══ Supplied data ══
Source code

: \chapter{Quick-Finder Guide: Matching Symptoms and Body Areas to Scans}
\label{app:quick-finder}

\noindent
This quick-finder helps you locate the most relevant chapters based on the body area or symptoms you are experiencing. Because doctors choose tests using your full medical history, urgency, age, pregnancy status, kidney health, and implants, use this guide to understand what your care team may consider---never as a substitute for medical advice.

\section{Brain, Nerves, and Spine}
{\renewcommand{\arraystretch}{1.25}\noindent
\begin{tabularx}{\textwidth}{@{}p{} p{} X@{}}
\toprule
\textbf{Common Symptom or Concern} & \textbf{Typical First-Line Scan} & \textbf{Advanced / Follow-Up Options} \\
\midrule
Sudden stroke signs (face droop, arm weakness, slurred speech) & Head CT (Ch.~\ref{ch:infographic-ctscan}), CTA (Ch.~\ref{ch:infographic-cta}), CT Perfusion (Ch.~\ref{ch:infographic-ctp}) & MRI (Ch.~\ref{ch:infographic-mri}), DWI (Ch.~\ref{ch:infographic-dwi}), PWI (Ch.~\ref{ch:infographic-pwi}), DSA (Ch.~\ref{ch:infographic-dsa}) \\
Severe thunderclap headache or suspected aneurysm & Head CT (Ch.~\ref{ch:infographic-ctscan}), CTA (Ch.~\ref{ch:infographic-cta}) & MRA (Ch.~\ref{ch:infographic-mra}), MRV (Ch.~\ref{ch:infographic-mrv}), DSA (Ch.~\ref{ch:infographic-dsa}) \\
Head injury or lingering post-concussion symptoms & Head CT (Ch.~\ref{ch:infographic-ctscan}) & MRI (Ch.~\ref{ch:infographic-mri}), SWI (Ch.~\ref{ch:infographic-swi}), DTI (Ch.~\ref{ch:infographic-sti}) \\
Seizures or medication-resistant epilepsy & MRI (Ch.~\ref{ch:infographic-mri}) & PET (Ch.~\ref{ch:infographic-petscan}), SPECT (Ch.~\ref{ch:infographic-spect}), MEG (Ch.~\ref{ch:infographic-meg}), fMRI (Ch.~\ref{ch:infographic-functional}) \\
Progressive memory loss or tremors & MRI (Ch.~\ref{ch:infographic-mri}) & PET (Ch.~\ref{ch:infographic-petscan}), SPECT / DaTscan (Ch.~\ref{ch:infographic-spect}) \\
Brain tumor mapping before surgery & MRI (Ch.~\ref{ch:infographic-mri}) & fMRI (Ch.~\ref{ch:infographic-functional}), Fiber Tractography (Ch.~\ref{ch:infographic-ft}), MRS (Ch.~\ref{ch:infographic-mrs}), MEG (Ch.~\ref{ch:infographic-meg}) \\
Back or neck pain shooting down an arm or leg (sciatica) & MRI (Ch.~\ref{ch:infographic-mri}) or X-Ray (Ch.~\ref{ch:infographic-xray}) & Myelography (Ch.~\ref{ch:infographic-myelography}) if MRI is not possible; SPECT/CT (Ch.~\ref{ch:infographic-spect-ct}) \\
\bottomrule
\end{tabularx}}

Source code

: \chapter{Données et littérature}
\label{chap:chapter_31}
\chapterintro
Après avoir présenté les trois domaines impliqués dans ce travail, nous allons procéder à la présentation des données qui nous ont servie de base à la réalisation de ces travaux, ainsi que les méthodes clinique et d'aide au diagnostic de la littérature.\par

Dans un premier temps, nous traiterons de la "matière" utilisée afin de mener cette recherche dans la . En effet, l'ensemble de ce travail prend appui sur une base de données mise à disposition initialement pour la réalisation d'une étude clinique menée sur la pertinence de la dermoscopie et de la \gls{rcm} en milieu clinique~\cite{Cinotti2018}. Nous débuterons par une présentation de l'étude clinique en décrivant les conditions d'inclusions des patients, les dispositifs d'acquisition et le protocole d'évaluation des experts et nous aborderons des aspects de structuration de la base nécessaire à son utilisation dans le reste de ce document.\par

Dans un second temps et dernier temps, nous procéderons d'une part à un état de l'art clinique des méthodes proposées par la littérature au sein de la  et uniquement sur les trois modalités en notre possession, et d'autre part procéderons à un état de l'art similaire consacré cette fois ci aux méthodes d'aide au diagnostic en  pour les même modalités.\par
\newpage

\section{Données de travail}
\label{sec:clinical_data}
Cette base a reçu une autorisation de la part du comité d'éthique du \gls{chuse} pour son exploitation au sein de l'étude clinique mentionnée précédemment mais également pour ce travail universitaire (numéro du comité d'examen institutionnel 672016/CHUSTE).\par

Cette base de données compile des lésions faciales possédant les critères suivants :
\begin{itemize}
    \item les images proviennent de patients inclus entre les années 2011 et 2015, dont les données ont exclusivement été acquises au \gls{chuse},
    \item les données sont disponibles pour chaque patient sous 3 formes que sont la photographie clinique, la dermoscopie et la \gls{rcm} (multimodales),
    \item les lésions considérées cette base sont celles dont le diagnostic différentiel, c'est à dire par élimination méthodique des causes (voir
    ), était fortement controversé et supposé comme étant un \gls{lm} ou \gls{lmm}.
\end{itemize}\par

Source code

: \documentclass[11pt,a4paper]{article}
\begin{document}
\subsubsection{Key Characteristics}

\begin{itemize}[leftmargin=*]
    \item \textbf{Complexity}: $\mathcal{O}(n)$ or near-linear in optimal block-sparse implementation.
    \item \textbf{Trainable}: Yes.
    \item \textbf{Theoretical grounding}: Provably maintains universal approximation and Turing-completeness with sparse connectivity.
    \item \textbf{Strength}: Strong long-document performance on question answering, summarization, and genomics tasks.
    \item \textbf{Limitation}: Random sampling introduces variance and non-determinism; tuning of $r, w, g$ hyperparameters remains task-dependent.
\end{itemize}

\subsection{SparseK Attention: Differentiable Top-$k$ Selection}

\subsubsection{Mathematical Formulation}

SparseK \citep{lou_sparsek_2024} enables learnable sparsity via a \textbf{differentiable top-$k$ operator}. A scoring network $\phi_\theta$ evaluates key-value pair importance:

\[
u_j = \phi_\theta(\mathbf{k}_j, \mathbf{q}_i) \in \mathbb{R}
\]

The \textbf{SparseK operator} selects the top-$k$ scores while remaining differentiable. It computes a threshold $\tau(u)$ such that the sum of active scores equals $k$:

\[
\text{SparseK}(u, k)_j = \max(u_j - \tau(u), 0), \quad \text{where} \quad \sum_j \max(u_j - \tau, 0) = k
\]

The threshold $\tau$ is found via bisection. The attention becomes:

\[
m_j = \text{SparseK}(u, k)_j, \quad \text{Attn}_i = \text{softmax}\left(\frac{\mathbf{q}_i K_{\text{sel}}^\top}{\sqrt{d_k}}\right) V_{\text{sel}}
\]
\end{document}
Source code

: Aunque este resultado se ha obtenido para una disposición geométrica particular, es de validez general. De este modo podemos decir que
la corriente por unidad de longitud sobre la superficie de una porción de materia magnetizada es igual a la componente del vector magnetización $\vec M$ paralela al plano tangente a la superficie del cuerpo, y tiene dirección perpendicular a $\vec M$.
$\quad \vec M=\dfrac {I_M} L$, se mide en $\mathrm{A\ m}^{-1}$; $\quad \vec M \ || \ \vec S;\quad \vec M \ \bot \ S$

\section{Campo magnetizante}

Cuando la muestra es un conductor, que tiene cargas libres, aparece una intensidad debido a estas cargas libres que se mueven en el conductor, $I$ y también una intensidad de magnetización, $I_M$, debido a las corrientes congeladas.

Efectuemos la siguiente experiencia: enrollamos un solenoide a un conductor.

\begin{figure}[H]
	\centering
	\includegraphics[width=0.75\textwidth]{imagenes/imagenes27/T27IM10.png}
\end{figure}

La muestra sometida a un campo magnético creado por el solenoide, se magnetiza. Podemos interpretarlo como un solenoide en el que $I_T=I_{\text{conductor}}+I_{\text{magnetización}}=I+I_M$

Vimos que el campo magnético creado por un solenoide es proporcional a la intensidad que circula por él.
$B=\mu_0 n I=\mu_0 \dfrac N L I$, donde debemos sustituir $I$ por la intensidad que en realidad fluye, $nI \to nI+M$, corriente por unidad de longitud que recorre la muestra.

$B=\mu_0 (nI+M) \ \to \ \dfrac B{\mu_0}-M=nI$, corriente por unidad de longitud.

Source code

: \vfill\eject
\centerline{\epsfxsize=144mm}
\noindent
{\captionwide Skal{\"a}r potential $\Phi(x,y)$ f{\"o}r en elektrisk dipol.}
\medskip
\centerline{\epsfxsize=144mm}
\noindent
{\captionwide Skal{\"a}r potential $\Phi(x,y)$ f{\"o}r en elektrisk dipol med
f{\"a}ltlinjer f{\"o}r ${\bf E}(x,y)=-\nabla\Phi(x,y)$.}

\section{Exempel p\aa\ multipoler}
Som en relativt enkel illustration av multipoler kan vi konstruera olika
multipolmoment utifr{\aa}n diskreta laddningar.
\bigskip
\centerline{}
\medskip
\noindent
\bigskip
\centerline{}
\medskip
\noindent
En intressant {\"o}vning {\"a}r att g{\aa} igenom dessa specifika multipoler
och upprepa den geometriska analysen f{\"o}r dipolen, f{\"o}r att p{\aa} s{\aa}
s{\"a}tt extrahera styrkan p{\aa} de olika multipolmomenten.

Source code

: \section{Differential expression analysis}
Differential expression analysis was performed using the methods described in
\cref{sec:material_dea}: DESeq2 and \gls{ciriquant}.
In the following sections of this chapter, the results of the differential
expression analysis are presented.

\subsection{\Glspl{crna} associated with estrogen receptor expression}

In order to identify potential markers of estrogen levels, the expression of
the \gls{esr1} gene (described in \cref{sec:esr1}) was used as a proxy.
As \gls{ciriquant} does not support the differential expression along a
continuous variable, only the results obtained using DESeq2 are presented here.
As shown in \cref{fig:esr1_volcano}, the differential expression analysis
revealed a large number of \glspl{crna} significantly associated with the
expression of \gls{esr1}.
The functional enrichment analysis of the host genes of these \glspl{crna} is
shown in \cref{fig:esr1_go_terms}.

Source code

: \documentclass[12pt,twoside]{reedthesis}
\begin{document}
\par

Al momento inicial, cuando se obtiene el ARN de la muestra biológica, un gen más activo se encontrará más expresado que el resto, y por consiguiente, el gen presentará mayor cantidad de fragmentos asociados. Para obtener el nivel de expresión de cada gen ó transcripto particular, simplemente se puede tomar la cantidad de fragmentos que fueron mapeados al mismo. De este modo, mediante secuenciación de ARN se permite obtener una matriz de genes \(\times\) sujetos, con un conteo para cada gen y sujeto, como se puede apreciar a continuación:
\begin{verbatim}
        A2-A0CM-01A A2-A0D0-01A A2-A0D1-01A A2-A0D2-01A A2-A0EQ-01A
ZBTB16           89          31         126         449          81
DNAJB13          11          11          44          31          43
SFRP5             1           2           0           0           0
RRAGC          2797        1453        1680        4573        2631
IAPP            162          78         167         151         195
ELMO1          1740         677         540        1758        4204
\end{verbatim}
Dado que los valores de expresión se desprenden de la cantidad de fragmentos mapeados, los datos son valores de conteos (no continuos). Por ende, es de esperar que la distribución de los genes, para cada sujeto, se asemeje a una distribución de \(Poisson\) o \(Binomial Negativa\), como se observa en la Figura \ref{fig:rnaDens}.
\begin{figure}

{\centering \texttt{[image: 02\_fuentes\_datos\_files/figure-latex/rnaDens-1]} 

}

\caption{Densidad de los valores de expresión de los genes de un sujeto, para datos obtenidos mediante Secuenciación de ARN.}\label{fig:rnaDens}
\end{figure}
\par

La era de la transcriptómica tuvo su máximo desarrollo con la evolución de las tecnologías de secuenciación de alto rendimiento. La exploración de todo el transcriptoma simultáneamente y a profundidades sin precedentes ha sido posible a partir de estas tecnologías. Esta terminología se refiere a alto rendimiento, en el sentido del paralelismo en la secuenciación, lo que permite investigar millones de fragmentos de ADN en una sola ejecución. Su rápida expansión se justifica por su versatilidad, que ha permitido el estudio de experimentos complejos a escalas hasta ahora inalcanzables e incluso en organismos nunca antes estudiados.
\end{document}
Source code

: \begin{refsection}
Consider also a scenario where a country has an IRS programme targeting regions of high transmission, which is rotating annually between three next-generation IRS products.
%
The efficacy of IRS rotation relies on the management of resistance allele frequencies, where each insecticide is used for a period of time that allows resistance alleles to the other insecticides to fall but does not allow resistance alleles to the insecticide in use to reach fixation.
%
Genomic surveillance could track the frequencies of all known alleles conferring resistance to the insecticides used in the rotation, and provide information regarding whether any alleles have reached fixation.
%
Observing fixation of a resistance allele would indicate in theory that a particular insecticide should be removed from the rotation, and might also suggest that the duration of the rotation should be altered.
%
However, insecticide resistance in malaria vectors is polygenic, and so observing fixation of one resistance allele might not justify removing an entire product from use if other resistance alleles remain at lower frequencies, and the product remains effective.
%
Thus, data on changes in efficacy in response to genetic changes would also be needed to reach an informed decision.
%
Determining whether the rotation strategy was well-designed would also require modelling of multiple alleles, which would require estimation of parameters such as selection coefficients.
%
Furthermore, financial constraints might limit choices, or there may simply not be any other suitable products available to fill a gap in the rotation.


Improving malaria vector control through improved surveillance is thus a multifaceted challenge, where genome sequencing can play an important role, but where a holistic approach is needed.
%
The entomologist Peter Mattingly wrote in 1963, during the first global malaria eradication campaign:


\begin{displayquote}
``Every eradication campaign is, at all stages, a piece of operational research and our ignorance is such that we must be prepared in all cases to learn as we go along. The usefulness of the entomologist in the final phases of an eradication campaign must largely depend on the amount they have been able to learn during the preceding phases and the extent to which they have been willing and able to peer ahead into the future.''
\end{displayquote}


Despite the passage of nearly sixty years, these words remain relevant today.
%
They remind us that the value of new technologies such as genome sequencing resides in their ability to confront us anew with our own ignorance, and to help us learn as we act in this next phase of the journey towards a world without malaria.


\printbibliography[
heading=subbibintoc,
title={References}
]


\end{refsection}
═══
What is needed>
Print only these lines, please. They run from the start of the entries above to the line containing "Severe thunderclap headache", both ends included, and must match exactly.

Response below>
Source code

: \chapter{Quick-Finder Guide: Matching Symptoms and Body Areas to Scans}
\label{app:quick-finder}

\noindent
This quick-finder helps you locate the most relevant chapters based on the body area or symptoms you are experiencing. Because doctors choose tests using your full medical history, urgency, age, pregnancy status, kidney health, and implants, use this guide to understand what your care team may consider---never as a substitute for medical advice.

\section{Brain, Nerves, and Spine}
{\renewcommand{\arraystretch}{1.25}\noindent
\begin{tabularx}{\textwidth}{@{}p{} p{} X@{}}
\toprule
\textbf{Common Symptom or Concern} & \textbf{Typical First-Line Scan} & \textbf{Advanced / Follow-Up Options} \\
\midrule
Sudden stroke signs (face droop, arm weakness, slurred speech) & Head CT (Ch.~\ref{ch:infographic-ctscan}), CTA (Ch.~\ref{ch:infographic-cta}), CT Perfusion (Ch.~\ref{ch:infographic-ctp}) & MRI (Ch.~\ref{ch:infographic-mri}), DWI (Ch.~\ref{ch:infographic-dwi}), PWI (Ch.~\ref{ch:infographic-pwi}), DSA (Ch.~\ref{ch:infographic-dsa}) \\
Severe thunderclap headache or suspected aneurysm & Head CT (Ch.~\ref{ch:infographic-ctscan}), CTA (Ch.~\ref{ch:infographic-cta}) & MRA (Ch.~\ref{ch:infographic-mra}), MRV (Ch.~\ref{ch:infographic-mrv}), DSA (Ch.~\ref{ch:infographic-dsa}) \\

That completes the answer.